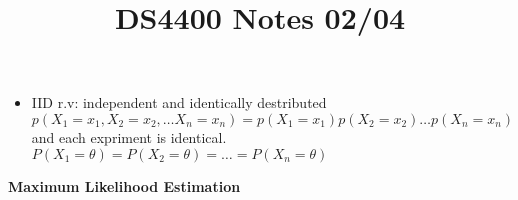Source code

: \documentclass[12pt]{article}
\begin{document}
\begin{enumerate}
\begin{itemize}
                \item IID r.v: independent and identically destributed\\
                $p(X_1= x_1, X_2 = x_2, \dots X_n = x_n) = p(X_1 = x_1)p(X_2 = x_2)\dots p(X_n = x_n)$ and each expriment is identical.\\ $P(X_1 = \theta) = P(X_2 = \theta) = \dots = P(X_n = \theta)$
            \end{itemize}
        \end{enumerate}

        \title{DS4400 Notes 02/04}
        \maketitle

        \textbf{Maximum Likelihood Estimation}
\end{document}
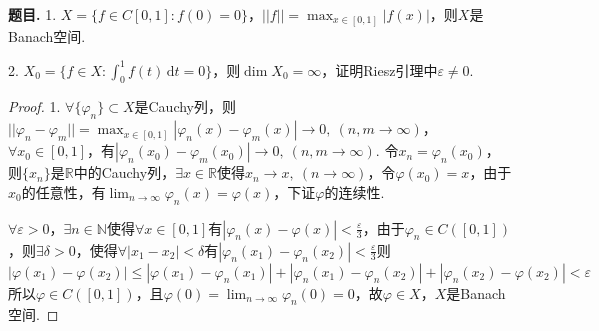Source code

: \documentclass[12pt, a4paper, oneside]{ctexart}
\newcounter{problem}  %
\newenvironment{problem}{\stepcounter{problem}\par\noindent\textbf{题目\arabic{problem}. }}{\smallskip\par}
\let\leq=\leqslant %
\def\R{\mathbb{R}}          %
\def\N{\mathbb{N}}          %
\def\d{\mathrm{d}}          %
\begin{document}
\begin{problem}
    1. $X = \{f\in C[0,1]:f(0)=0\}$，$||f||=\max_{x\in[0,1]}|f(x)|$，则$X$是Banach空间.

    2. $X_0=\{f\in X: \int_0^1f(t)\,\d t=0\}$，则$\dim X_0=\infty$，证明Riesz引理中$\varepsilon\neq 0$.
\end{problem}
\begin{proof}
    1. $\forall\{\varphi_n\}\subset X$是Cauchy列，则$||\varphi_n-\varphi_m||=\max_{x\in[0,1]}|\varphi_n(x)-\varphi_m(x)|\to0,\ (n,m\to\infty)$，$\forall x_0\in [0,1]$，有$|\varphi_n(x_0) - \varphi_m(x_0)|\to 0,\ (n,m\to\infty)$. 令$x_n = \varphi_n(x_0)$，则$\{x_n\}$是$\R$中的Cauchy列，$\exists x\in\R$使得$x_n\to x,\ (n\to\infty)$，令$\varphi(x_0) = x$，由于$x_0$的任意性，有$\lim_{n\to\infty}\varphi_n(x) = \varphi(x)$，下证$\varphi$的连续性.

    $\forall \varepsilon > 0$，$\exists n\in\N$使得$\forall x\in [0,1]$有$|\varphi_n(x)-\varphi(x)| < \frac{\varepsilon}{3}$，由于$\varphi_n\in C([0,1])$，则$\exists \delta >0$，使得$\forall |x_1-x_2| < \delta$有$|\varphi_n(x_1)-\varphi_n(x_2)| < \frac{\varepsilon}{3}$则
    \begin{equation*}
        |\varphi(x_1)-\varphi(x_2)|\leq |\varphi(x_1)-\varphi_n(x_1)|+|\varphi_n(x_1)-\varphi_n(x_2)|+|\varphi_n(x_2)-\varphi(x_2)| < \varepsilon
    \end{equation*}
    所以$\varphi\in C([0,1])$，且$\varphi(0) = \lim_{n\to\infty}\varphi_n(0) = 0$，故$\varphi \in X$，$X$是Banach空间.
\end{proof}
\iffalse
\centerline{
    \texttt{[image: figure.png]}
}
\renewcommand\arraystretch{0.8} %
\begin{table}[!htbp] %
    \centering %
    \begin{tabular}{p{1cm}<{\centering}p{1cm}<{\centering}p{3cm}<{\centering}p{5cm}<{\centering}} %
        \toprule
        $x_i$ & $f[x_1]$ & $f[x_i,x_{i+1}]$ & $f[x_i,x_{i+1},x_{i+2}]$ \\
        \midrule
        $x_0$ & $f(x_0)$ &                  &                          \\
        $x_0$ & $f(x_0)$ & $f'(x_0)$        &                          \\
        $x_0$ & $f(x_1)$ & $\frac{f(x_1)-f(x_0)}{x_1-x_0}$ & $\frac{f(x_1)-f(x_0)}{(x_1-x_0)^2}-\frac{f'(x_0)}{x_1-x_0}$\\
        \bottomrule
    \end{tabular}
\end{table}

\def\Log{\text{Log}} %
$\Log$ %
\fi
\end{document}
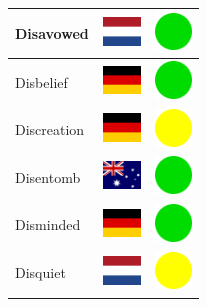 \documentclass[12pt, a4paper, twoside]{report}
\begin{document}
\begin{center}
\begin{longtable}{|p{5cm}|p{2cm}|p{2cm}|}
 Disavowed                                                  & \includegraphics[width=1cm]{../img/flags/nl} &   \includegraphics[width=1cm]{../likes/y} \\ \hline
 Disbelief                                                  & \includegraphics[width=1cm]{../img/flags/de} &   \includegraphics[width=1cm]{../likes/y} \\ \hline
 Discreation                                                & \includegraphics[width=1cm]{../img/flags/de} &   \includegraphics[width=1cm]{../likes/m} \\ \hline
 Disentomb                                                  & \includegraphics[width=1cm]{../img/flags/au} &   \includegraphics[width=1cm]{../likes/y} \\ \hline
 Disminded                                                  & \includegraphics[width=1cm]{../img/flags/de} &   \includegraphics[width=1cm]{../likes/y} \\ \hline
 Disquiet                                                   & \includegraphics[width=1cm]{../img/flags/nl} &   \includegraphics[width=1cm]{../likes/m} \\ \hline

\end{longtable}
\end{center}
\end{document}
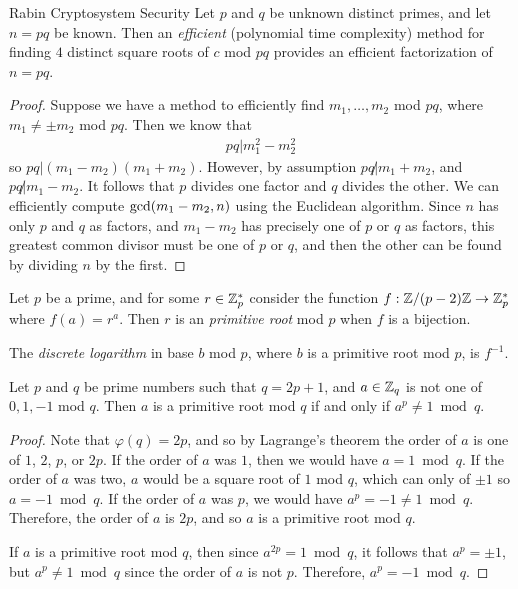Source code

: \begin{thm}{Rabin Cryptosystem Security}\proofbreak
    Let $p$ and $q$ be unknown distinct primes, and let $n = pq$ be known. Then an \emph{efficient} (polynomial time complexity) method for finding $4$ distinct square roots of $c$ mod $pq$ provides an efficient factorization of $n = pq$.
\end{thm}

\begin{proof}
    Suppose we have a method to efficiently find $m_1, \ldots, m_2$ mod $pq$, where $m_1 \neq \pm m_2$ mod $pq$. Then we know that
    \begin{align*}
        pq | m_{1}^2 - m_{2}^2
    \end{align*}
    so $pq | (m_1 - m_2)(m_1 + m_2)$. However, by assumption $pq \not| m_1 + m_2$, and $pq \not| m_1 - m_2$. It follows that $p$ divides one factor and $q$ divides the other. We can efficiently compute $\operatorname{gcd}(m_1 - m_2, n)$ using the Euclidean algorithm. Since $n$ has only $p$ and $q$ as factors, and $m_1 - m_2$ has precisely one of $p$ or $q$ as factors, this greatest common divisor must be one of $p$ or $q$, and then the other can be found by dividing $n$ by the first.
\end{proof}

\begin{defn}
    Let $p$ be a prime, and for some $r \in \mathbb{Z}_{p}^{*}$ consider the function $f: \mathbb{Z}/(p-2)\mathbb{Z} \to \mathbb{Z}_p^{*}$ where $f(a) = r^{a}$. Then $r$ is an \emph{primitive root} mod $p$ when $f$ is a bijection.

    The \emph{discrete logarithm} in base $b$ mod $p$, where $b$ is a primitive root mod $p$, is $f^{-1}$.
\end{defn}

\begin{thm}
    Let $p$ and $q$ be prime numbers such that $q = 2p + 1$, and $a \in \mathbb{Z}_q$ is not one of $0, 1, -1$ mod $q$. Then $a$ is a primitive root mod $q$ if and only if $a^{p} \neq 1 \bmod q$.
\end{thm}

\begin{proof}
    Note that $\varphi(q) = 2p$, and so by Lagrange's theorem the order of $a$ is one of $1$, $2$, $p$, or $2p$. If the order of $a$ was $1$, then we would have $a = 1 \bmod q$. If the order of $a$ was two, $a$ would be a square root of $1$ mod $q$, which can only of $\pm 1$ so $a = -1 \bmod q$. If the order of $a$ was $p$, we would have $a^{p} = -1 \neq 1 \bmod q$. Therefore, the order of $a$ is $2p$, and so $a$ is a primitive root mod $q$.

    If $a$ is a primitive root mod $q$, then since $a^{2p} = 1 \bmod q$, it follows that $a^{p} = \pm 1$, but $a^{p} \neq 1 \bmod q$ since the order of $a$ is not $p$. Therefore, $a^{p} = -1 \bmod q$.
\end{proof}

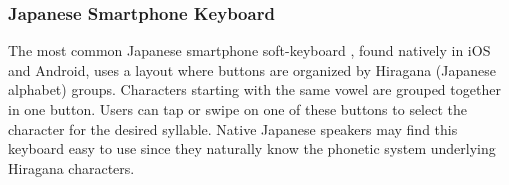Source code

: \subsubsection{Japanese Smartphone Keyboard}
The most common Japanese smartphone soft-keyboard \cite{japanese-smartphone-keyboard}, found natively in iOS and Android, uses a layout where buttons are organized by Hiragana (Japanese alphabet) groups. Characters starting with the same vowel are grouped together in one button. Users can tap or swipe on one of these buttons to select the character for the desired syllable. Native Japanese speakers may find this keyboard easy to use since they naturally know the phonetic system underlying Hiragana characters.



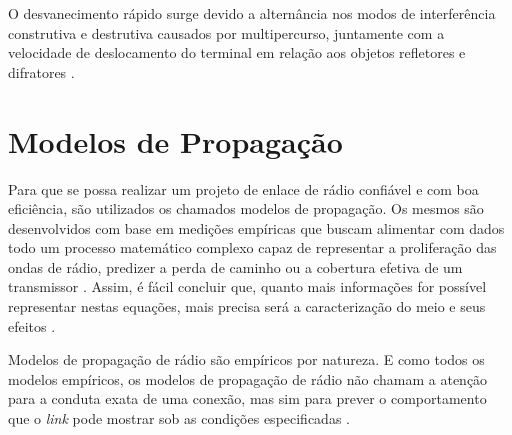 O desvanecimento rápido surge devido a alternância nos modos de interferência construtiva e destrutiva causados por multipercurso, juntamente com a velocidade de deslocamento do terminal em relação aos objetos refletores e difratores \cite{haykin2008}.

\begin{figure}[H]
	\centering
\end{figure}

\section{Modelos de Propagação}
\label{sec:modelos-propagacao}

Para que se possa realizar um projeto de enlace de rádio confiável e com boa eficiência, são utilizados os chamados modelos de propagação. Os mesmos são desenvolvidos com base em medições empíricas que buscam alimentar com dados todo um processo matemático complexo capaz de representar a proliferação das ondas de rádio, predizer a perda de caminho ou a cobertura efetiva de um transmissor \cite{akpaida2018,najnudel2004}. Assim, é fácil concluir que, quanto mais informações for possível representar nestas equações, mais precisa será a caracterização do meio e seus efeitos \cite{akpaida2018}.

Modelos de propagação de rádio são empíricos por natureza. E como todos os modelos empíricos, os modelos de propagação de rádio não chamam a atenção para a conduta exata de uma conexão, mas sim para prever o comportamento que o \textit{link} pode mostrar sob as condições especificadas \cite{akpaida2018}.

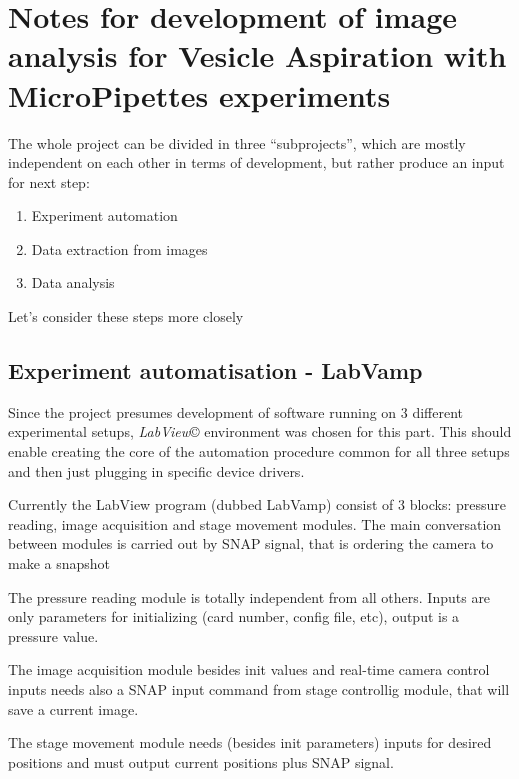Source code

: 
\chapter{Notes for development of image analysis for Vesicle Aspiration with MicroPipettes experiments}\label{chap:devnotes}

The whole project can be divided in three ``subprojects'', which are mostly independent on each other in terms of development, but rather produce an input for next step:
\begin{enumerate}
	\item Experiment automation
	\item Data extraction from images
	\item Data analysis
\end{enumerate}
Let's consider these steps more closely

\section{Experiment automatisation - LabVamp}\label{experiment}

Since the project presumes development of software running on 3 different experimental setups, \emph{LabView}\copyright{} environment was chosen for this part. This should enable creating the core of the automation procedure common for all three setups and then just plugging in specific device drivers.

Currently the LabView program (dubbed LabVamp) consist of 3 blocks: pressure reading, image acquisition and stage movement modules. The main conversation between modules is carried out by SNAP signal, that is ordering the camera to make a snapshot

The pressure reading module is totally independent from all others. Inputs are only parameters for initializing (card number, config file, etc), output is a pressure value.

The image acquisition module besides init values and real-time camera control inputs needs also a SNAP input command from stage controllig module, that will save a current image.

The stage movement module needs (besides init parameters) inputs for desired positions and must output current positions plus SNAP signal.

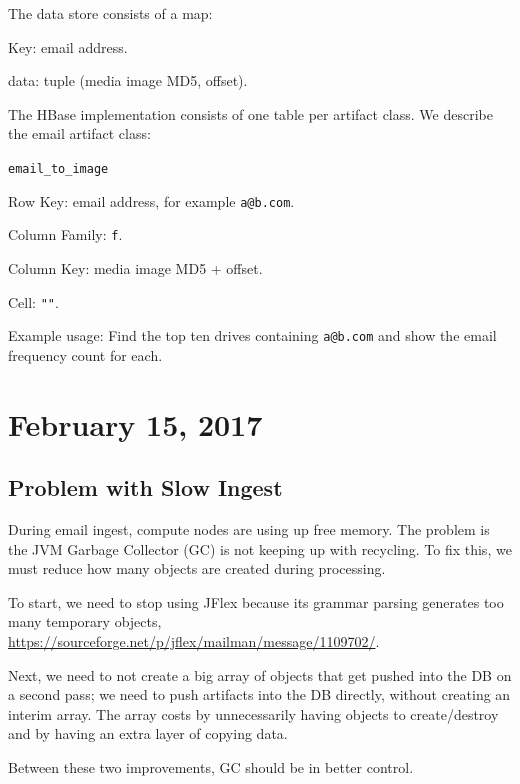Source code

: \documentclass[12pt,twoside]{article}
\begin{document}
The data store consists of a map:
\begin{compactitem}
\item Key: email address.
\item data: tuple (media image MD5, offset).
\end{compactitem}

The HBase implementation consists of one table per artifact class. We describe the email artifact class:
\begin{compactitem}
\item \verb+email_to_image+
  \begin{compactitem}
  \item Row Key: email address, for example \verb+a@b.com+.
  \item Column Family: \verb+f+.
  \item Column Key: media image MD5 + offset.
  \item Cell: \verb+""+.
  \end{compactitem}
\end{compactitem}

Example usage: Find the top ten drives containing \verb+a@b.com+ and show the email frequency count for each.

\section{February 15, 2017}
\subsection{Problem with Slow Ingest}
During email ingest, compute nodes are using up free memory. The problem is the JVM Garbage Collector (GC) is not keeping up with recycling. To fix this, we must reduce how many objects are created during processing.

To start, we need to stop using JFlex because its grammar parsing generates too many temporary objects, \url{https://sourceforge.net/p/jflex/mailman/message/1109702/}.

Next, we need to not create a big array of objects that get pushed into the DB on a second pass; we need to push artifacts into the DB directly, without creating an interim array. The array costs by unnecessarily having objects to create/destroy and by having an extra layer of copying data.

Between these two improvements, GC should be in better control.
\end{document}
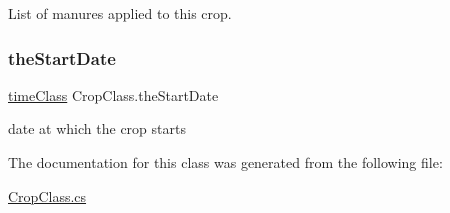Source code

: List of manures applied to this crop. 

\mbox{\label{class_crop_class_a41695be056fe34551f06f3e8e675d22d}} 
\subsubsection{\texorpdfstring{theStartDate}{theStartDate}}
{\footnotesize\ttfamily \mbox{\hyperlink{classtime_class}{time\+Class}} Crop\+Class.\+the\+Start\+Date}



date at which the crop starts 



The documentation for this class was generated from the following file\+:\begin{DoxyCompactItemize}
\item 
\mbox{\hyperlink{_crop_class_8cs}{Crop\+Class.\+cs}}\end{DoxyCompactItemize}
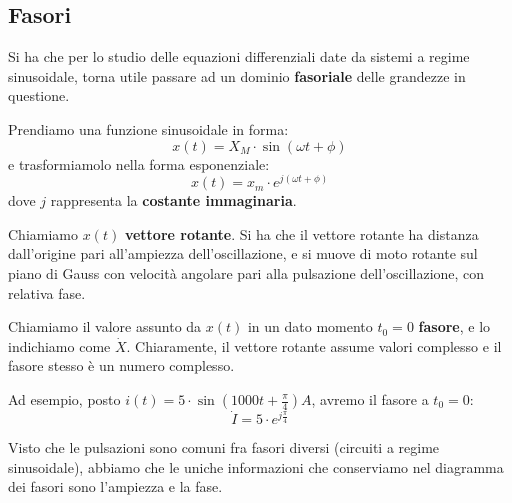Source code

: \documentclass[a4paper,11pt]{article}
\begin{document}
\subsection{Fasori}
Si ha che per lo studio delle equazioni differenziali date da sistemi a regime sinusoidale, torna utile passare ad un dominio \textbf{fasoriale} delle grandezze in questione.

Prendiamo una funzione sinusoidale in forma:
$$
x(t) = X_M \cdot \sin (\omega t + \phi)
$$
e trasformiamolo nella forma esponenziale:
$$
x(t) = x_m \cdot e^{j(\omega t + \phi)}
$$
dove $j$ rappresenta la \textbf{costante immaginaria}.

Chiamiamo $x(t)$ \textbf{vettore rotante}.
Si ha che il vettore rotante ha distanza dall'origine pari all'ampiezza dell'oscillazione, e si muove di moto rotante sul piano di Gauss con velocità angolare pari alla pulsazione dell'oscillazione, con relativa fase.

Chiamiamo il valore assunto da $x(t)$ in un dato momento $t_0 = 0$ \textbf{fasore}, e lo indichiamo come $\dot{X}$.
Chiaramente, il vettore rotante assume valori complesso e il fasore stesso è un numero complesso.

Ad esempio, posto $i(t) = 5 \cdot \sin (1000 t + \frac{\pi}{4})A$, avremo il fasore a $t_0 = 0$:
$$
\dot{I} = 5 \cdot e^{j \frac{\pi}{4}}
$$

Visto che le pulsazioni sono comuni fra fasori diversi (circuiti a regime sinusoidale), abbiamo che le uniche informazioni che conserviamo nel diagramma dei fasori sono l'ampiezza e la fase.
\end{document}
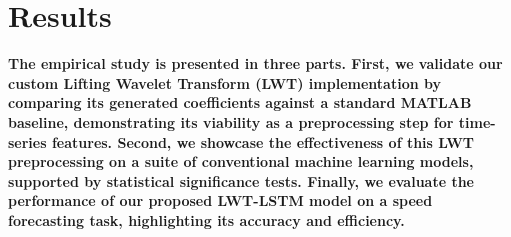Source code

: \documentclass[journal]{IEEEtran}
\begin{document}
%



\section{Results}

\textbf{The empirical study is presented in three parts. First, we validate our custom Lifting Wavelet Transform (LWT) implementation by comparing its generated coefficients against a standard MATLAB baseline, demonstrating its viability as a preprocessing step for time-series features. Second, we showcase the effectiveness of this LWT preprocessing on a suite of conventional machine learning models, supported by statistical significance tests. Finally, we evaluate the performance of our proposed LWT-LSTM model on a speed forecasting task, highlighting its accuracy and efficiency.}
\end{document}
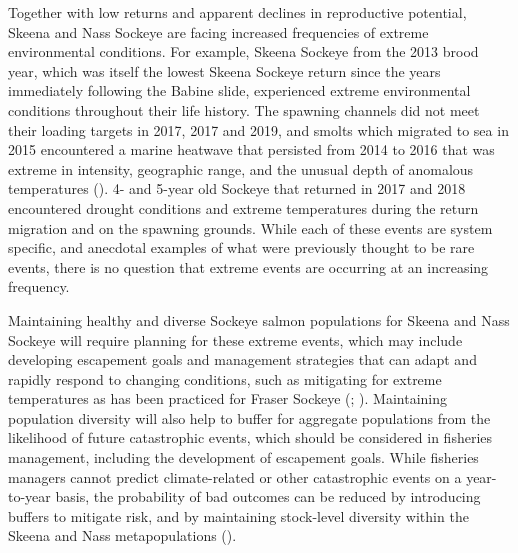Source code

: \documentclass[french,11pt]{book}
\begin{document}
Together with low returns and apparent declines in reproductive potential, Skeena and Nass Sockeye are facing increased frequencies of extreme environmental conditions. For example, Skeena Sockeye from the 2013 brood year, which was itself the lowest Skeena Sockeye return since the years immediately following the Babine slide, experienced extreme environmental conditions throughout their life history. The spawning channels did not meet their loading targets in 2017, 2017 and 2019, and smolts which migrated to sea in 2015 encountered a marine heatwave that persisted from 2014 to 2016 that was extreme in intensity, geographic range, and the unusual depth of anomalous temperatures (). 4- and 5-year old Sockeye that returned in 2017 and 2018 encountered drought conditions and extreme temperatures during the return migration and on the spawning grounds. While each of these events are system specific, and anecdotal examples of what were previously thought to be rare events, there is no question that extreme events are occurring at an increasing frequency.

Maintaining healthy and diverse Sockeye salmon populations for Skeena and Nass Sockeye will require planning for these extreme events, which may include developing escapement goals and management strategies that can adapt and rapidly respond to changing conditions, such as mitigating for extreme temperatures as has been practiced for Fraser Sockeye (; ). Maintaining population diversity will also help to buffer for aggregate populations from the likelihood of future catastrophic events, which should be considered in fisheries management, including the development of escapement goals. While fisheries managers cannot predict climate-related or other catastrophic events on a year-to-year basis, the probability of bad outcomes can be reduced by introducing buffers to mitigate risk, and by maintaining stock-level diversity within the Skeena and Nass metapopulations ().
\end{document}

***

■ Task objective:
Looking at the entries, how many lines contain the string "control"? The answer is that number alone.

■ Answer section:
2